1. Asset Management Agreement between a ultra-high-net-worth investor group and Philux Global Advisors, Inc., a subsidiary of the registrant.
On December 2, 2024, Philux Global Advisors, Inc., a subsidiary of the registrant, (the” Investment Manager”), signed an Asset Management Agreement (the “Agreement”) with a ultra-high-net-worth investor group (the “Investor Party”) to manage a total principal amount of Ninety Million United States Dollars (“the Investment Fund”) on behalf of the Investor Party for investment in different transactions to be selected, advised and managed by the Investment Manager for a period of five years, to be automatically renewed for additional five-year periods until termination. According to the Agreement, the Investment Manager shall receive 2% annual management fee of the principal amount and share 30% profits from the Investment Fund. This Agreement replaces and supersedes any and all previous agreement(s), either verbal or written, with the Investor Party mentioned herein.
The Company intends to allocate a large portion of the Investment Fund towards the initial budget for the development and establishment of the Asia Diamond Exchange and the International Financial Center in Vietnam and for the commercialization of the geomagnetic energy program under Philux Global Energy, Inc.
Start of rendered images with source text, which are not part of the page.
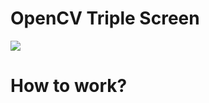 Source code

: #             OpenCV Triple Screen

![](https://github.com/mevlutardic/OpenCVTripleScreen/blob/main/triplevideoGif.gif)
# How to work?
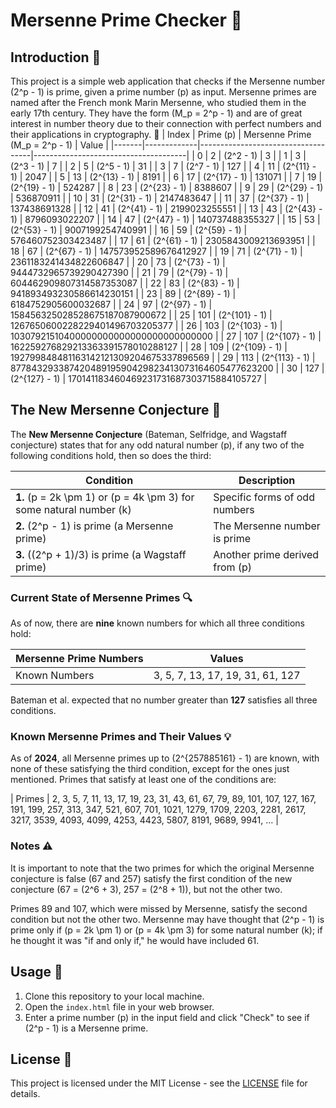 # Mersenne Prime Checker 🌟
## Introduction 📖

This project is a simple web application that checks if the Mersenne number \(2^p - 1\) is prime, given a prime number \(p\) as input. Mersenne primes are named after the French monk Marin Mersenne, who studied them in the early 17th century. They have the form \(M_p = 2^p - 1\) and are of great interest in number theory due to their connection with perfect numbers and their applications in cryptography. 🔐
| Index | Prime \(p\) | Mersenne Prime \(M_p = 2^p - 1\) | Value                                |
|-------|-------------|------------------------------------|--------------------------------------|
| 0     | 2           | \(2^2 - 1\)                       | 3                                    |
| 1     | 3           | \(2^3 - 1\)                       | 7                                    |
| 2     | 5           | \(2^5 - 1\)                       | 31                                   |
| 3     | 7           | \(2^7 - 1\)                       | 127                                  |
| 4     | 11          | \(2^{11} - 1\)                    | 2047                                 |
| 5     | 13          | \(2^{13} - 1\)                    | 8191                                 |
| 6     | 17          | \(2^{17} - 1\)                    | 131071                               |
| 7     | 19          | \(2^{19} - 1\)                    | 524287                               |
| 8     | 23          | \(2^{23} - 1\)                    | 8388607                              |
| 9     | 29          | \(2^{29} - 1\)                    | 536870911                            |
| 10    | 31          | \(2^{31} - 1\)                    | 2147483647                          |
| 11    | 37          | \(2^{37} - 1\)                    | 137438691328                        |
| 12    | 41          | \(2^{41} - 1\)                    | 2199023255551                      |
| 13    | 43          | \(2^{43} - 1\)                    | 8796093022207                      |
| 14    | 47          | \(2^{47} - 1\)                    | 140737488355327                     |
| 15    | 53          | \(2^{53} - 1\)                    | 9007199254740991                    |
| 16    | 59          | \(2^{59} - 1\)                    | 576460752303423487                  |
| 17    | 61          | \(2^{61} - 1\)                    | 2305843009213693951                 |
| 18    | 67          | \(2^{67} - 1\)                    | 147573952589676412927               |
| 19    | 71          | \(2^{71} - 1\)                    | 2361183241434822606847              |
| 20    | 73          | \(2^{73} - 1\)                    | 9444732965739290427390              |
| 21    | 79          | \(2^{79} - 1\)                    | 604462909807314587353087               |
| 22    | 83          | \(2^{83} - 1\)                    | 941893493230586614230151                  |
| 23    | 89          | \(2^{89} - 1\)                    | 6184752905600032687                  |
| 24    | 97          | \(2^{97} - 1\)                    | 158456325028528675187087900672       |
| 25    | 101         | \(2^{101} - 1\)                   | 1267650600228229401496703205377      |
| 26    | 103         | \(2^{103} - 1\)                   | 10307921510400000000000000000000000000 |
| 27    | 107         | \(2^{107} - 1\)                   | 162259276829213363391578010288127    |
| 28    | 109         | \(2^{109} - 1\)                   | 192799848481163142121309204675337896569 |
| 29    | 113         | \(2^{113} - 1\)                   | 87784329338742048919590429823413073164605477623200 |
| 30    | 127         | \(2^{127} - 1\)                   | 170141183460469231731687303715884105727 |

## The New Mersenne Conjecture 🤔

The **New Mersenne Conjecture** (Bateman, Selfridge, and Wagstaff conjecture) states that for any odd natural number \(p\), if any two of the following conditions hold, then so does the third:

| Condition                                                                 | Description                               |
|---------------------------------------------------------------------------|-------------------------------------------|
| **1.** \(p = 2k \pm 1\) or \(p = 4k \pm 3\) for some natural number \(k\) | Specific forms of odd numbers             |
| **2.** \(2^p - 1\) is prime (a Mersenne prime)                          | The Mersenne number is prime              |
| **3.** \((2^p + 1)/3\) is prime (a Wagstaff prime)                      | Another prime derived from \(p\)          |

### Current State of Mersenne Primes 🔍

As of now, there are **nine** known numbers for which all three conditions hold:

| Mersenne Prime Numbers | Values  |
|------------------------|---------|
| Known Numbers          | 3, 5, 7, 13, 17, 19, 31, 61, 127 |

Bateman et al. expected that no number greater than **127** satisfies all three conditions. 

### Known Mersenne Primes and Their Values 💡

As of **2024**, all Mersenne primes up to \(2^{257885161} - 1\) are known, with none of these satisfying the third condition, except for the ones just mentioned. Primes that satisfy at least one of the conditions are:

| Primes        | 2, 3, 5, 7, 11, 13, 17, 19, 23, 31, 43, 61, 67, 79, 89, 101, 107, 127, 167, 191, 199, 257, 313, 347, 521, 607, 701, 1021, 1279, 1709, 2203, 2281, 2617, 3217, 3539, 4093, 4099, 4253, 4423, 5807, 8191, 9689, 9941, ...  |

### Notes ⚠️

It is important to note that the two primes for which the original Mersenne conjecture is false (67 and 257) satisfy the first condition of the new conjecture (67 = \(2^6 + 3\), 257 = \(2^8 + 1\)), but not the other two. 

Primes 89 and 107, which were missed by Mersenne, satisfy the second condition but not the other two. Mersenne may have thought that \(2^p - 1\) is prime only if \(p = 2k \pm 1\) or \(p = 4k \pm 3\) for some natural number \(k\); if he thought it was "if and only if," he would have included 61. 

## Usage 🚀

1. Clone this repository to your local machine.
2. Open the `index.html` file in your web browser.
3. Enter a prime number \(p\) in the input field and click "Check" to see if \(2^p - 1\) is a Mersenne prime.

## License 📝

This project is licensed under the MIT License - see the [LICENSE](LICENSE) file for details.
The Company expects to have a partial closing before Christmas 2024 and the balance by January 17, 2025.
SECTION 9 – FINANCIAL STATEMENTS AND EXHIBITS
Item 9.01 Financial Statements and Exhibits
Due to the nature of strict confidentiality and non-disclosure agreement, a hard copy of the Asset Management Agreement will be submitted directly to the Securities and Exchange Commission.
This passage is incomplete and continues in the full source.